The former part of this extract regarding natural rights is entirely sound, and expresses with great clearness the view which I wish to present-namely, that the law is merely declaratory as to all natural rights. It does not create, but enforces them; the right depending not upon the law, but the law rather upon the right itself.

The error in this quotation which I wish to combat is, the supposition that the law has anything whatever to do with things "which are in themselves indifferent." "These," says the learned commentator, “ become right or wrong, just or unjust, duties or misdemeanors," as the legislature sees fit to declare them.

This is placing man's destiny in the hands of his fellowmen, rather than in the hand of his Creator. Here is spread wide the grand entrance-door of tyranny. What may not the legislature see fit to declare to be right or wrong, duty or misdemeanor !

If the law forbid that which nature allows, it restrains human liberty. If it enjoin a duty which nature does not impose, it inflicts an act of tyranny upon man. If it confer a right which nature has not ordained, it robs some one or many of that which it confers, and works injustice among

men.

The instance quoted by the writer, where the law

gives the goods of the wife instantly upon the marriage to the husband, is a most apt illustration of this species of injustice. Here the law creates a right arbitrarily, and without a shadow of foundation in nature. But this right conferred upon the husband implies a right taken from the wife; and hence an actual wrong to her, which the law ought not to inflict.

What I design to contend for is, that the laws shall be merely declaratory of natural rights and natural wrongs, and that whatever is indifferent to the laws of nature shall be left unnoticed by human legislation; that all rights and duties are natural; and that legal tyranny arises wherever there is a departure from this simple principle.

How then can we avoid this tyranny? What need we to know in order to arrive at justice and safety, in the work of human legislation?

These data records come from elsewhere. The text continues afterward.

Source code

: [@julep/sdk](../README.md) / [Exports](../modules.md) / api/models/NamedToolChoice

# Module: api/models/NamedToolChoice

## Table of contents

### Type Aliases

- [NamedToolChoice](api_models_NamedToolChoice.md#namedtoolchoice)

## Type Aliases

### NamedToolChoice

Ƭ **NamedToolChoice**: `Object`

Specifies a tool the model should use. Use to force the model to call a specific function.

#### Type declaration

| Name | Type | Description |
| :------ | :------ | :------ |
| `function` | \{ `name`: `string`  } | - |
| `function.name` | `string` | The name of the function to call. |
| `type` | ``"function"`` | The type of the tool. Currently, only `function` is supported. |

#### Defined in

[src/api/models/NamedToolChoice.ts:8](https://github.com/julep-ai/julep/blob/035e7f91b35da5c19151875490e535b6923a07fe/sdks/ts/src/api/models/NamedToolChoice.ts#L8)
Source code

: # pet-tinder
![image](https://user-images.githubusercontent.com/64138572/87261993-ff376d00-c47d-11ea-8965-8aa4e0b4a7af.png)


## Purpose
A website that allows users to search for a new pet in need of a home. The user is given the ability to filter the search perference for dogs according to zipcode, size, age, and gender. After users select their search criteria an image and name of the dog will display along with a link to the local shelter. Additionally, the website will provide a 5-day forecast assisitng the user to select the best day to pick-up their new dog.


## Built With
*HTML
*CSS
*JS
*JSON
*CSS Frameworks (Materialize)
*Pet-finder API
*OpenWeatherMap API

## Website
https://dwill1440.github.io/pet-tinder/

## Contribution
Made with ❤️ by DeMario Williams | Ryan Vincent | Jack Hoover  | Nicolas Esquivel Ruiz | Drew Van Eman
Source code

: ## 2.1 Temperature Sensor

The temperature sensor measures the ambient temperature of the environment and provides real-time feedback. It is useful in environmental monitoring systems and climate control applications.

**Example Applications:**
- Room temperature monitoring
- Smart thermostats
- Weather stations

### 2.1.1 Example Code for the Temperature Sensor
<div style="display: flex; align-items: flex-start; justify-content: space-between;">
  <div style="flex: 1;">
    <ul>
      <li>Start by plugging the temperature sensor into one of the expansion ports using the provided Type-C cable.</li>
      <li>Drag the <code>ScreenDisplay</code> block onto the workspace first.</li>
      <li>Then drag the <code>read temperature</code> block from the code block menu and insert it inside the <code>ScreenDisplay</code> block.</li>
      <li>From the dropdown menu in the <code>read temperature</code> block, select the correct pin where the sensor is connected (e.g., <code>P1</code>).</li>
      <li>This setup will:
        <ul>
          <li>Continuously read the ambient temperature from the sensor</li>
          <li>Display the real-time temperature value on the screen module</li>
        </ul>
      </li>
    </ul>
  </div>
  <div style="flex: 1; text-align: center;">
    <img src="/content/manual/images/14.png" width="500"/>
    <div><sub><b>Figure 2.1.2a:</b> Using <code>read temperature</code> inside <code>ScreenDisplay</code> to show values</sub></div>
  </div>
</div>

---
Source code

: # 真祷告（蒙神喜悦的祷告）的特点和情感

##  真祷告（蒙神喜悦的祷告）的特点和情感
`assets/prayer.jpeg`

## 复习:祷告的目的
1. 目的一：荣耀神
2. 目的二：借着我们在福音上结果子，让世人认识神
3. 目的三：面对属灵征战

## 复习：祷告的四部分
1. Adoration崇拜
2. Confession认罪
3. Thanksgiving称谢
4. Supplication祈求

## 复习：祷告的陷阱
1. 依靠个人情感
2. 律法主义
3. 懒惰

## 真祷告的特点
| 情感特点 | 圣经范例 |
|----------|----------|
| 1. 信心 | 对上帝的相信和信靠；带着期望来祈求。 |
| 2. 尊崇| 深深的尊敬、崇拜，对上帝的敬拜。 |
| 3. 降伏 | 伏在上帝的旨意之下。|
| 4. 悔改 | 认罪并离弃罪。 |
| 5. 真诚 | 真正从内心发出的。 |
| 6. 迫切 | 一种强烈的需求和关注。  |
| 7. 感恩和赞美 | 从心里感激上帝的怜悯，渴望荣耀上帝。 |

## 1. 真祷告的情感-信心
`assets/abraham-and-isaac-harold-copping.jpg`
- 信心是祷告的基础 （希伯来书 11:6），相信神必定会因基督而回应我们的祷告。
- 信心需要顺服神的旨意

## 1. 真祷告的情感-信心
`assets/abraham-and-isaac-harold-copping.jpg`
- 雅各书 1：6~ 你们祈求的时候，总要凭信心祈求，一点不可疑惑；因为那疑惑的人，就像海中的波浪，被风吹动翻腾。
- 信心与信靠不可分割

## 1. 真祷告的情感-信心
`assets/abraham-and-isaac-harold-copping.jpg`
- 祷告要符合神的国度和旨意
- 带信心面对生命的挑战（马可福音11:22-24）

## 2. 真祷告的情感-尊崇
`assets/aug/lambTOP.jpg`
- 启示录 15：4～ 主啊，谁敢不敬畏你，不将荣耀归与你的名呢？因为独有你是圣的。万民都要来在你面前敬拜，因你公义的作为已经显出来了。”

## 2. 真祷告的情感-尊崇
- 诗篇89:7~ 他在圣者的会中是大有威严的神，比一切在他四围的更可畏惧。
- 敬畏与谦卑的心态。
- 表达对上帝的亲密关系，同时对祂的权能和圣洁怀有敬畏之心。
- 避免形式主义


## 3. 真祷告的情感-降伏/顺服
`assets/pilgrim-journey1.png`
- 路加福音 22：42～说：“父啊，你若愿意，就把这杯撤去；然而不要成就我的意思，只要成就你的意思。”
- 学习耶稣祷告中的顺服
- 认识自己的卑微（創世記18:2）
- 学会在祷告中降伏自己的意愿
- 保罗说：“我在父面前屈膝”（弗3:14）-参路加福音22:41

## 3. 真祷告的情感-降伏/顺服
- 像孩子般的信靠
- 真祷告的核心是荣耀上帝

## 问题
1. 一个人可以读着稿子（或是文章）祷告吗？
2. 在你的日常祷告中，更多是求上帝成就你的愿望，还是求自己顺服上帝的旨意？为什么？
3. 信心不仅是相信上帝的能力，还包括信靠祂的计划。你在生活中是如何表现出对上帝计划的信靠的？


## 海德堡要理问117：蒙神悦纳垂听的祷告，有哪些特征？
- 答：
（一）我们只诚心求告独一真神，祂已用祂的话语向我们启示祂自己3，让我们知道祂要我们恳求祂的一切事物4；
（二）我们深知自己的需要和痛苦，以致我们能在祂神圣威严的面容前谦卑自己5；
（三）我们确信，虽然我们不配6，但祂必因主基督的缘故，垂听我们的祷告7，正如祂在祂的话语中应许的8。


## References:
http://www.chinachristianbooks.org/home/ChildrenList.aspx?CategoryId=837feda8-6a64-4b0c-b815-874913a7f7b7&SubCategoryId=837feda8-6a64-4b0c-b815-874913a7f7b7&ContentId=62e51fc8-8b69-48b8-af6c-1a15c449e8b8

I answer, that we must know man's mental constitution and its relation and adaptation to the external world.

Nature outraged appeals from human to the divine laws. We have but to know ourselves and our natural relations, and we may be redressed at once.

But can we know the true nature of man? Is the natural man and the man of society one and the same being? Has not education changed his character, and luxury disordered his mind? Have the civilized and the savage man one common nature, which can be ascertained, and upon which we can base a speculation as to human rights? I answer, that the state of civilization is the true natural condition of the human race. It is in this state only that the true nature of man can be fully exhibited. He is endowed with faculties which inevitably tend to high civilization and improvement. A faculty improved is still the same faculty. A sentiment enlightened does not lose its original character. But if we need to see man in a primitive state in order to detect his natural characteristics, the means are always at hand-for every human being begins life a savage. In the nursery of human infancy are betrayed the true natural desires, emotions, and faculties of all human beings. We need not go back to

the traditions of the early ages of the world, for the cradle presents us with the early age of every man-of savage man in the bosom of civilized life.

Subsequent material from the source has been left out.